-------- Data to process

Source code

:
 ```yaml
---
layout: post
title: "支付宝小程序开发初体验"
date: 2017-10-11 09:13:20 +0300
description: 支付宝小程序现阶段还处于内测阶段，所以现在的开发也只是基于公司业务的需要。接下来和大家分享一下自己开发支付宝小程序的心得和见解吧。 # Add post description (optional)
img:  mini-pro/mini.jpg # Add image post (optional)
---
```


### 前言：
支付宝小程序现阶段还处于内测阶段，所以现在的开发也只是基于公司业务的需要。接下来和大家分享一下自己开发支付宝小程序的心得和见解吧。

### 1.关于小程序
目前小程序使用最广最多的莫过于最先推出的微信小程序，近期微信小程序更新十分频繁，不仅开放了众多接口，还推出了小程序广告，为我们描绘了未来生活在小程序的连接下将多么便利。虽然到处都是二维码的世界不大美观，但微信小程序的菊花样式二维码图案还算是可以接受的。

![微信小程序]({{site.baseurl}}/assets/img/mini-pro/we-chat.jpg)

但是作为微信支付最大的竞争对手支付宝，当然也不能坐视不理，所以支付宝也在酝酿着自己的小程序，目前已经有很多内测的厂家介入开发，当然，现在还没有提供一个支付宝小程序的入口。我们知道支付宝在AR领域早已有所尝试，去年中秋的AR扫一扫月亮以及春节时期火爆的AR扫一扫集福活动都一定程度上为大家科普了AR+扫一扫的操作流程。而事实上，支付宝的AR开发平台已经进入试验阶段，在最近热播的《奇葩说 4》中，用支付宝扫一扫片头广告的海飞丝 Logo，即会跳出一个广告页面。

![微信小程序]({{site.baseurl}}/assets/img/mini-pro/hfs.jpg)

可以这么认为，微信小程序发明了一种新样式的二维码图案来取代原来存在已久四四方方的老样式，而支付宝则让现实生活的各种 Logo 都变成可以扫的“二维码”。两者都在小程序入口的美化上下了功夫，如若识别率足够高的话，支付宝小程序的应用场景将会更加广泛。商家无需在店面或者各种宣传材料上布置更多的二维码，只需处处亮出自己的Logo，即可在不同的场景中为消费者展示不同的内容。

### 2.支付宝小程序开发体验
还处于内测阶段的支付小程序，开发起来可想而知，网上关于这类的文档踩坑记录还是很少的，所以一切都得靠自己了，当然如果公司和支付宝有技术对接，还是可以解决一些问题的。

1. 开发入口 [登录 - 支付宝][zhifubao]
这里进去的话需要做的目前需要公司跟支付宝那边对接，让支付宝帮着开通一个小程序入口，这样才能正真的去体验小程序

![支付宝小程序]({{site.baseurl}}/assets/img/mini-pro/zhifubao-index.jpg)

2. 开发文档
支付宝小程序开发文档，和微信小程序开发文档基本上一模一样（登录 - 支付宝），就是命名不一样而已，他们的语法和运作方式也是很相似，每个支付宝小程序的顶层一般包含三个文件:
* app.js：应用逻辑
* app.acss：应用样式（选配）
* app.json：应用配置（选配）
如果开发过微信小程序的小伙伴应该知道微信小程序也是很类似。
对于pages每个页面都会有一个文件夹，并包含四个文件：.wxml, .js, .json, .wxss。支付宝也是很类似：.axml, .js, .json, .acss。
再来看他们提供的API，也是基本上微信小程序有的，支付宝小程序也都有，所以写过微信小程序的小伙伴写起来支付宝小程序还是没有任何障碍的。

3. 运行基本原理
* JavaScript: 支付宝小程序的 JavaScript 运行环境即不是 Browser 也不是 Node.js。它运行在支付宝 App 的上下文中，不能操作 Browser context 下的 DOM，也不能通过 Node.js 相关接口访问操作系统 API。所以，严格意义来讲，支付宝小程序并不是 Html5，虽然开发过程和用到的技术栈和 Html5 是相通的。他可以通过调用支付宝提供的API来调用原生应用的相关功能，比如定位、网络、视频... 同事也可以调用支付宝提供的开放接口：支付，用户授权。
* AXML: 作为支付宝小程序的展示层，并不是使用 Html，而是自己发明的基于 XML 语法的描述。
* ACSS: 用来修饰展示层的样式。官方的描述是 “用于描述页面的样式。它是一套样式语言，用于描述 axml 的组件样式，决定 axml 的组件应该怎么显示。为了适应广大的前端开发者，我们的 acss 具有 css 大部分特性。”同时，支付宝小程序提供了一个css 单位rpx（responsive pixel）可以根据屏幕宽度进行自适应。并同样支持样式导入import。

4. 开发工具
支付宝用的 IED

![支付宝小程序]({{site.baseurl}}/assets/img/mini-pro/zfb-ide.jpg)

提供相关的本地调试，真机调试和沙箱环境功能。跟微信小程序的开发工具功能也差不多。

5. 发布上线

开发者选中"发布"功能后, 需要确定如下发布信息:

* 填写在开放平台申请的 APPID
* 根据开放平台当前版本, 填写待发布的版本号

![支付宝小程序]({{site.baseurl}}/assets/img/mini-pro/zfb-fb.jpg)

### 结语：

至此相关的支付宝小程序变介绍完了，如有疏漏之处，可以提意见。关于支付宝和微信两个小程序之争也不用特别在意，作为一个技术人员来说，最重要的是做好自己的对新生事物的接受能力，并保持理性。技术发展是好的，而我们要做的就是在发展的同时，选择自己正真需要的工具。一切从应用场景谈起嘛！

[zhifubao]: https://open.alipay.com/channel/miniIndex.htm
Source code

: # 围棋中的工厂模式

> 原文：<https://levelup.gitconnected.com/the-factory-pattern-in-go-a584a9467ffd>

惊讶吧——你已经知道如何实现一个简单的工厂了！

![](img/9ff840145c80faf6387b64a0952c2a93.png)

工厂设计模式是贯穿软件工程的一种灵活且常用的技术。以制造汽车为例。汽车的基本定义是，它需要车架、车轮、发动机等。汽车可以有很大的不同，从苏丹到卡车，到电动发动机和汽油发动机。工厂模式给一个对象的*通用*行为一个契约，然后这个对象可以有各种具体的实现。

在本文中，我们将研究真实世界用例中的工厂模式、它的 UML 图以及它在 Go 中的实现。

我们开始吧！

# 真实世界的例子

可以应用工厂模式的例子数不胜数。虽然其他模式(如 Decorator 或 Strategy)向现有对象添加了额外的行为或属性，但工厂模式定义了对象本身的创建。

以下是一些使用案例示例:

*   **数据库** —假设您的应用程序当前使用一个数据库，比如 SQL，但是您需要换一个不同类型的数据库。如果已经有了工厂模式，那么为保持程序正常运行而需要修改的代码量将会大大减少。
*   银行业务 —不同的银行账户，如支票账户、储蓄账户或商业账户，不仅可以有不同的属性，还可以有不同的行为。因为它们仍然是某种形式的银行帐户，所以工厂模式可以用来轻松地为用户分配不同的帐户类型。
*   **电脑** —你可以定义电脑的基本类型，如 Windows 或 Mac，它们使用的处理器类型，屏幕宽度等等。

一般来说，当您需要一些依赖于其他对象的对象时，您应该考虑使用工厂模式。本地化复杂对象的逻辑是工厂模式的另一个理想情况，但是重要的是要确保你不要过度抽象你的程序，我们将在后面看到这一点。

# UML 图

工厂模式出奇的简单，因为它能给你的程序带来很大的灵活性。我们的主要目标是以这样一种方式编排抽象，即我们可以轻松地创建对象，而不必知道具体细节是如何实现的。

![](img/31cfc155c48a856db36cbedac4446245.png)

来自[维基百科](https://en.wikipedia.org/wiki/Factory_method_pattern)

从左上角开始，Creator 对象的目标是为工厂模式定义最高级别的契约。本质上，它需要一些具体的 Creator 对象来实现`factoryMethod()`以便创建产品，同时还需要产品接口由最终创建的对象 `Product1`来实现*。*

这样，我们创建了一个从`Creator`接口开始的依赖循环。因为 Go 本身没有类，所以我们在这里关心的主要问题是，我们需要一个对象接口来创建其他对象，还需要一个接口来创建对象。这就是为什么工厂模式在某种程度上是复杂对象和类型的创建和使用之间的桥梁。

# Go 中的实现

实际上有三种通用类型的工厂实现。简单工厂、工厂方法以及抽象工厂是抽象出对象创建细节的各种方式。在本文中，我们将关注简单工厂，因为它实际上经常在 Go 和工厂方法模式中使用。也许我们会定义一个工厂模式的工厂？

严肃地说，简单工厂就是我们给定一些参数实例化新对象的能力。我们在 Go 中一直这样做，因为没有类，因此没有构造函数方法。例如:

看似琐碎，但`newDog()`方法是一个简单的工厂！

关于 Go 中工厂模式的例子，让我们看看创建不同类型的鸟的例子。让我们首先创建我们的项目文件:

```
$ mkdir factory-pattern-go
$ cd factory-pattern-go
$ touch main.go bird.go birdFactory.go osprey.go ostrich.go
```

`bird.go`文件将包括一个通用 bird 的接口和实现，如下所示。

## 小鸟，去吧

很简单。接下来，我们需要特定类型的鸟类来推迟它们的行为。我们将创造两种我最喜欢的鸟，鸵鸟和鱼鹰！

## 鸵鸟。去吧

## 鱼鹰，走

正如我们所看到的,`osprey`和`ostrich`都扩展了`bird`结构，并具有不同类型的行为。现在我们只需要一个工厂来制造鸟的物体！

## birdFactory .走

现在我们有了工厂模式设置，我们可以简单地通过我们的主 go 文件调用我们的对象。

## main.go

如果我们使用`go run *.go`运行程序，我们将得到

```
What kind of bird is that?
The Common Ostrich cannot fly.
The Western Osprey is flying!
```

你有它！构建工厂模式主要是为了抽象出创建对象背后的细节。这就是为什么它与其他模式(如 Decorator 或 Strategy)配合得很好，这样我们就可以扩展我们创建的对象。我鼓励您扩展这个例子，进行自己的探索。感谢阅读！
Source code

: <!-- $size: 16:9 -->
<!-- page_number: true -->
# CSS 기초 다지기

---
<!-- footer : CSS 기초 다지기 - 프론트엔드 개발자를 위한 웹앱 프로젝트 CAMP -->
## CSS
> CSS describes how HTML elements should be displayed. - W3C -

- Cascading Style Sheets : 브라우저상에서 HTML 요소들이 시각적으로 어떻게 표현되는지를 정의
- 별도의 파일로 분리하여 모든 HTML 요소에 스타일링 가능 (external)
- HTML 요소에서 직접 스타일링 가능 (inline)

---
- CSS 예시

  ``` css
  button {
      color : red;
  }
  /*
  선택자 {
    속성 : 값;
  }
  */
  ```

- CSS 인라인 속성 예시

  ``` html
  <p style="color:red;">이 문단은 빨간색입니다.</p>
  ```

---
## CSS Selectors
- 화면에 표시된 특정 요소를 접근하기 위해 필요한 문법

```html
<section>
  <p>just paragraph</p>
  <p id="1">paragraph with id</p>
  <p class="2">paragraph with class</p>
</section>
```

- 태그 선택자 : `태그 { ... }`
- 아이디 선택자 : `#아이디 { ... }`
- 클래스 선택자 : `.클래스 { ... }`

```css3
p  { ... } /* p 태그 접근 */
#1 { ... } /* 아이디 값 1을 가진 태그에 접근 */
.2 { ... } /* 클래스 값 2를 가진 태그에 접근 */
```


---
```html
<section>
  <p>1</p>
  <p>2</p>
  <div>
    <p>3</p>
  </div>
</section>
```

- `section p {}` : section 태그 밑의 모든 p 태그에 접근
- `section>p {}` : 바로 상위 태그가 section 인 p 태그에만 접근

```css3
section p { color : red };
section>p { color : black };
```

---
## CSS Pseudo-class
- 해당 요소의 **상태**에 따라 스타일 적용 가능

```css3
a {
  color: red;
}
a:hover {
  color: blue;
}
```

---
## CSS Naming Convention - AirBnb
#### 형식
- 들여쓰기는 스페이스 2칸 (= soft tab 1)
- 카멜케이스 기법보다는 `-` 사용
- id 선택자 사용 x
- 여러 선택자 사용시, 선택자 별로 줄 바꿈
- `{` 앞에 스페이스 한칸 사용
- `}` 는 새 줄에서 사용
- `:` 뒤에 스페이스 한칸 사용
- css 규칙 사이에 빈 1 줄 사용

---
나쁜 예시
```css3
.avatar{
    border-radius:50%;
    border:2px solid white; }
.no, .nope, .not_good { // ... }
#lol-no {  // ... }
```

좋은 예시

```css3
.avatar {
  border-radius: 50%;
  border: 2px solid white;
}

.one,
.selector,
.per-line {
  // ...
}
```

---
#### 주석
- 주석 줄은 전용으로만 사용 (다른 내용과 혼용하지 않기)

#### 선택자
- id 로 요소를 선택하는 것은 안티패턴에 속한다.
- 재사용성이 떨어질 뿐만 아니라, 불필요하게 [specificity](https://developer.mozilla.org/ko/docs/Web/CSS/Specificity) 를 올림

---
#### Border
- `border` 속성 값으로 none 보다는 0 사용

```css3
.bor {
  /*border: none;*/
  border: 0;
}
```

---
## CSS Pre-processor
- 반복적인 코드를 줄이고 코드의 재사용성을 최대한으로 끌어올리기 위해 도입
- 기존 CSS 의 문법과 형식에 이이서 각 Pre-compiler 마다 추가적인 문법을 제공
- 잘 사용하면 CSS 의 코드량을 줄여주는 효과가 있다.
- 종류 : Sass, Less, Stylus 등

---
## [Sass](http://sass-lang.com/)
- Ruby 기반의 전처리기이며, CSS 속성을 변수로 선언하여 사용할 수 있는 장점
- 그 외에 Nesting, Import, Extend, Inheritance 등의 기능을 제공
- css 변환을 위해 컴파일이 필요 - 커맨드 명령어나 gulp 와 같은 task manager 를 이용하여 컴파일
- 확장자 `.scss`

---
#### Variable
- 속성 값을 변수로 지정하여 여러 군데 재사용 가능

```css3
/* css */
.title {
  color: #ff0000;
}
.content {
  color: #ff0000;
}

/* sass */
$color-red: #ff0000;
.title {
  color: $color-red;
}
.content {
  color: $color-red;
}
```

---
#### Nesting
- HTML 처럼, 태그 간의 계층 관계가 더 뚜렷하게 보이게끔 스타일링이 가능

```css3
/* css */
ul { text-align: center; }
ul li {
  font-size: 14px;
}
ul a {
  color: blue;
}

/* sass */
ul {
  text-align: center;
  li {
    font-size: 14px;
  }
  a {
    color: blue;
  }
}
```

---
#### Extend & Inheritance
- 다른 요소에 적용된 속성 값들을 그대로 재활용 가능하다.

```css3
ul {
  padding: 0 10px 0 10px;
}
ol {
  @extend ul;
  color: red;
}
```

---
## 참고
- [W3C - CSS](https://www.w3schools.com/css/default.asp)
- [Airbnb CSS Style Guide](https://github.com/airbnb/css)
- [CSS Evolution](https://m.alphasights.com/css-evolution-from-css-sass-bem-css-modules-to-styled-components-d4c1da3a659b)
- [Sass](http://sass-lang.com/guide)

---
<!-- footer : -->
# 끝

----------------

Every line above with the string "paragraph" in it needs to be copied.

■ **Response**
  <p>just paragraph</p>
  <p id="1">paragraph with id</p>
  <p class="2">paragraph with class</p>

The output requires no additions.